Example 10.2 Statistical software output for BMI and physical activity.

Data set icon for pabmi.

Figure 10.4 gives the outputs from two commonly used statistical software packages and Excel. Other software will give similar information. The JMP output reports estimates of our three parameters as b0=29.578, b1=-0.655, and s=3.6549. Be sure that you can find these values in this output and the corresponding values in the other outputs.

Excel, JMP, and R outputs for a regression analysis.

Figure 10.4 Regression outputs from Excel, JMP, and R, Example 10.2.

The least-squares regression line is the straight line that is plotted in Figure 10.3 (page 518). We would report it as

BMI^=29.578-(0.655×PA)

with an estimated model standard deviation of s=3.655. Because PA is coded in thousands of steps, the estimated model says that for each increase of 1000 steps per day, we expect the average BMI to be 0.655 smaller. The large estimated model standard deviation, however, suggests that there is a lot of variability about these means.
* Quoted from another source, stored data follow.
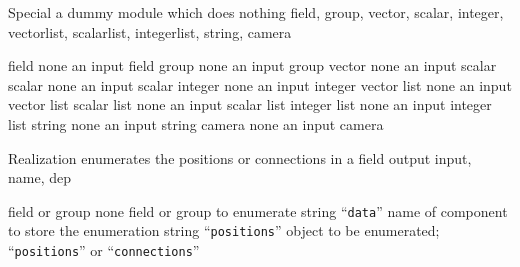        {Special}
       {a dummy module which does nothing}
       {}
       {field, group, vector, scalar, integer, vectorlist, scalarlist,
        integerlist, string, camera}

\begin{ModuleInputs}
          {field}
          {none}
          {an input field}{}
          {group}
          {none}
          {an input group}{}
          {vector}
          {none}
          {an input scalar}{}
          {scalar}
          {none}
          {an input scalar}{}
          {integer}
          {none}
          {an input integer}{}
          {vector list}
          {none}
          {an input vector list}{}
          {scalar list}
          {none}
          {an input scalar list}{}
          {integer list}
          {none}
          {an input integer list}{}
          {string}
          {none}
          {an input string}{}
          {camera}
          {none}
          {an input camera}{}
\end{ModuleInputs}







       {Realization}
       {enumerates the positions or connections in a field}
       {output}
       {input, name, dep}

\begin{ModuleInputs}
          {field or group}
          {none}
          {field or group to enumerate}{}
          {string}
          {``{\tt data}''}
          { name of component to store the enumeration}{}
          {string}
          {``{\tt positions}''}
          {object to be enumerated; ``{\tt positions}'' or ``{\tt connections}''}{}
\end{ModuleInputs}

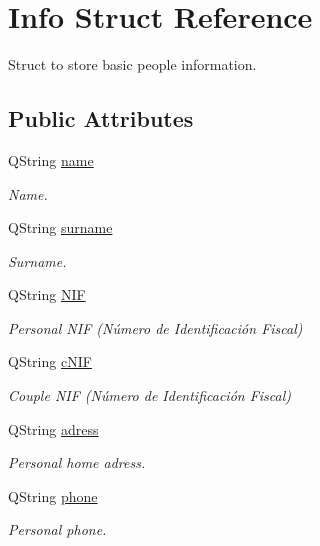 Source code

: \hypertarget{struct_info}{\section{Info Struct Reference}
\label{struct_info}
}


Struct to store basic people information.  


\subsection*{Public Attributes}
\begin{DoxyCompactItemize}
\item 
Q\+String \hyperlink{struct_info_abedda733b9fd73013c473e3873dff857}{name}
\begin{DoxyCompactList}\small\item\em Name. \end{DoxyCompactList}\item 
Q\+String \hyperlink{struct_info_a7c380abfc7270f0c19ea6bc4db4c89a9}{surname}
\begin{DoxyCompactList}\small\item\em Surname. \end{DoxyCompactList}\item 
Q\+String \hyperlink{struct_info_a81aa1db72f631011ba7426099479f35c}{N\+I\+F}
\begin{DoxyCompactList}\small\item\em Personal N\+I\+F (Número de Identificación Fiscal) \end{DoxyCompactList}\item 
Q\+String \hyperlink{struct_info_a49fbb11aff87b66c956560ec2bc31df4}{c\+N\+I\+F}
\begin{DoxyCompactList}\small\item\em Couple N\+I\+F (Número de Identificación Fiscal) \end{DoxyCompactList}\item 
Q\+String \hyperlink{struct_info_ad06b1d7b878c03e41bf30efb34dfbdf6}{adress}
\begin{DoxyCompactList}\small\item\em Personal home adress. \end{DoxyCompactList}\item 
Q\+String \hyperlink{struct_info_a112f47a5e74f513da22e17d78dd9979a}{phone}
\begin{DoxyCompactList}\small\item\em Personal phone. \end{DoxyCompactList}\item 

\end{DoxyCompactItemize}
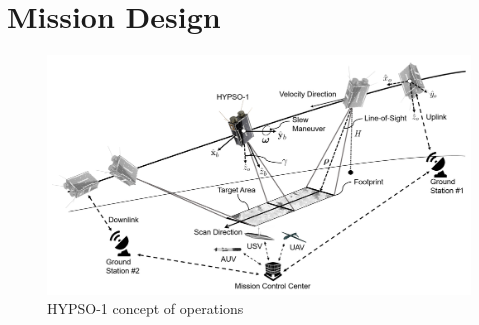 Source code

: \section{Mission Design}
\label{sec:mission-design}
\begin{figure}[htbp]
  \begin{center}
    \includegraphics[width=160mm,angle=0]{figs/CONCEPT_HYPSO1.png}
    \caption{HYPSO-1 concept of operations}
    \label{fig:conops}
\end{center}
\end{figure}
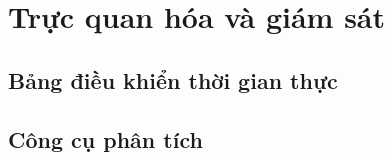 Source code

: \chapter{Trực quan hóa và giám sát}
\section{Bảng điều khiển thời gian thực}
\section{Công cụ phân tích} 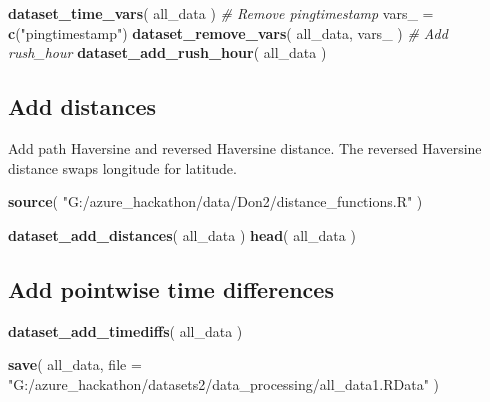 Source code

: \documentclass[]{article}
\newenvironment{Shaded}{\begin{snugshade}}{\end{snugshade}}
\newcommand{\CommentTok}[1]{\textcolor[rgb]{0.56,0.35,0.01}{\textit{#1}}}
\newcommand{\DataTypeTok}[1]{\textcolor[rgb]{0.13,0.29,0.53}{#1}}
\newcommand{\KeywordTok}[1]{\textcolor[rgb]{0.13,0.29,0.53}{\textbf{#1}}}
\newcommand{\NormalTok}[1]{#1}
\newcommand{\StringTok}[1]{\textcolor[rgb]{0.31,0.60,0.02}{#1}}
\begin{document}
\begin{Shaded}
\begin{Highlighting}[]
\KeywordTok{dataset_time_vars}\NormalTok{( all_data )}
\CommentTok{# Remove pingtimestamp}
\NormalTok{vars_ =}\StringTok{ }\KeywordTok{c}\NormalTok{(}\StringTok{"pingtimestamp"}\NormalTok{)}
\KeywordTok{dataset_remove_vars}\NormalTok{( all_data, vars_ )}
\CommentTok{# Add rush_hour}
\KeywordTok{dataset_add_rush_hour}\NormalTok{( all_data )}
\end{Highlighting}
\end{Shaded}

\hypertarget{add-distances}{%
\subsection{Add distances}\label{add-distances}}

Add path Haversine and reversed Haversine distance. The reversed
Haversine distance swaps longitude for latitude.

\begin{Shaded}
\begin{Highlighting}[]
\KeywordTok{source}\NormalTok{( }\StringTok{"G:/azure_hackathon/data/Don2/distance_functions.R"}\NormalTok{ )}

\KeywordTok{dataset_add_distances}\NormalTok{( all_data )}
\KeywordTok{head}\NormalTok{( all_data )}
\end{Highlighting}
\end{Shaded}

\hypertarget{add-pointwise-time-differences}{%
\subsection{Add pointwise time
differences}\label{add-pointwise-time-differences}}

\begin{Shaded}
\begin{Highlighting}[]
\KeywordTok{dataset_add_timediffs}\NormalTok{( all_data )}
\end{Highlighting}
\end{Shaded}

\begin{Shaded}
\begin{Highlighting}[]
\KeywordTok{save}\NormalTok{( all_data, }
    \DataTypeTok{file =} \StringTok{"G:/azure_hackathon/datasets2/data_processing/all_data1.RData"}\NormalTok{ )}
\end{Highlighting}
\end{Shaded}
\end{document}
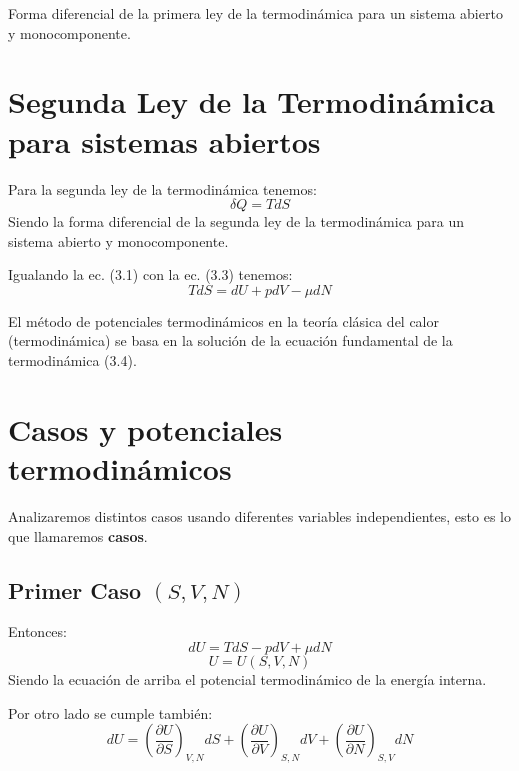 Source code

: Forma diferencial de la primera ley de la termodinámica para un sistema abierto y monocomponente.

\section{Segunda Ley de la Termodinámica para sistemas abiertos}

Para la segunda ley de la termodinámica tenemos:
\begin{equation}
    \delta Q = TdS \tag{3.3}
\end{equation}
Siendo la forma diferencial de la segunda ley de la termodinámica para un sistema abierto y monocomponente.

Igualando la ec. (3.1) con la ec. (3.3) tenemos:
\begin{equation}
    TdS = dU + pdV - \mu dN \tag{3.4}
\end{equation}

El método de potenciales termodinámicos en la teoría clásica del calor (termodinámica) se basa en la solución de la ecuación fundamental de la termodinámica (3.4).

\section{Casos y potenciales termodinámicos}

Analizaremos distintos casos usando diferentes variables independientes, esto es lo que llamaremos \textbf{casos}.

\subsection{Primer Caso $(S,V,N)$}

Entonces:
\begin{equation}
    dU = TdS - pdV + \mu dN \tag{3.5}
\end{equation}
\begin{equation}
    U = U(S,V,N) \tag{3.6}
\end{equation}
Siendo la ecuación de arriba el potencial termodinámico de la energía interna.

Por otro lado se cumple también:
\begin{equation}
    dU = 
    \left( \frac{\partial U}{\partial S} \right)_{V,N} dS +
    \left( \frac{\partial U}{\partial V} \right)_{S,N} dV +
    \left( \frac{\partial U}{\partial N} \right)_{S,V} dN \tag{3.7}
\end{equation}

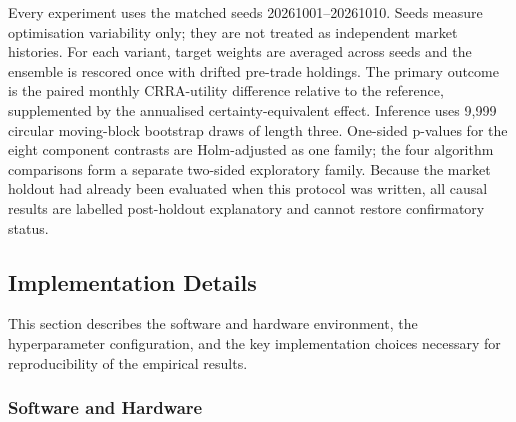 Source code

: Every experiment uses the matched seeds 20261001--20261010. Seeds measure optimisation variability only; they are not treated as independent market histories. For each variant, target weights are averaged across seeds and the ensemble is rescored once with drifted pre-trade holdings. The primary outcome is the paired monthly CRRA-utility difference relative to the reference, supplemented by the annualised certainty-equivalent effect. Inference uses 9,999 circular moving-block bootstrap draws of length three. One-sided p-values for the eight component contrasts are Holm-adjusted as one family; the four algorithm comparisons form a separate two-sided exploratory family. Because the market holdout had already been evaluated when this protocol was written, all causal results are labelled post-holdout explanatory and cannot restore confirmatory status.




\subsection{Implementation Details}
\label{subsec:3_implementation}

This section describes the software and hardware environment, the hyperparameter configuration, and the key implementation choices necessary for reproducibility of the empirical results.

\subsubsection{Software and Hardware}
\label{subsubsec:3_software_hardware}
Note that the number of digits provided varies with the software used, and we have rounded the values to three decimal places. It is important to avoid cluttering up your report of the results of a statistical analysis with many digits that are not relevant. caution Software often reports many more digits than are meaningful or useful.

Computer outputs often give more information than we want or need. This is done to reduce user frustration when a software package does not print out the particular statistics wanted for an analysis. As you gain experience interpreting output, you learn to ignore the parts of the output that are not needed for the current analysis.

Example 10.3 Predicted values and residuals for BMI.

We can use the least-squares regression equation to find the predicted BMI corresponding to any value of PA. Suppose that a female college student averages 8000 steps per day. We predict that this person will have a BMI of

29.578-(0.655×8)=24.338

If her actual BMI is 25.655, then the residual would be

y-y^=25.655-24.338=1.317

Because the means μy lie on the line μy=β0+β1x, they are all determined by β0 and β1. Thus, once we have estimates of β0 and β1, the linear relationship determines the estimates of μy for all values of x. Linear regression allows us to do inference not only for subpopulations for which we have data but also for those corresponding to x’s not present in the data. These x-values can be both within and outside the range of observed x’s. caution However, extreme caution must be taken when performing inference for an x-value outside the range of the observed x’s, also known as extrapolation, because there is no assurance that the same linear relationship between μy and x holds.

Check-in
  1. 10.3 More on BMI and physical activity. Refer to Examples 10.2 (page 522) and 10.3.

    1. What is the predicted BMI for a woman who averages 9500 steps per day?

    2. If an observed BMI at x=9.5 were 24.3, what would be the residual?

    3. Suppose that you wanted to use the estimated population regression line to examine the predicted BMI for a woman who averages 4000, 10,000, or 16,000 steps per day. Discuss the appropriateness of using the least-squares equation to predict BMI for each of these activity levels.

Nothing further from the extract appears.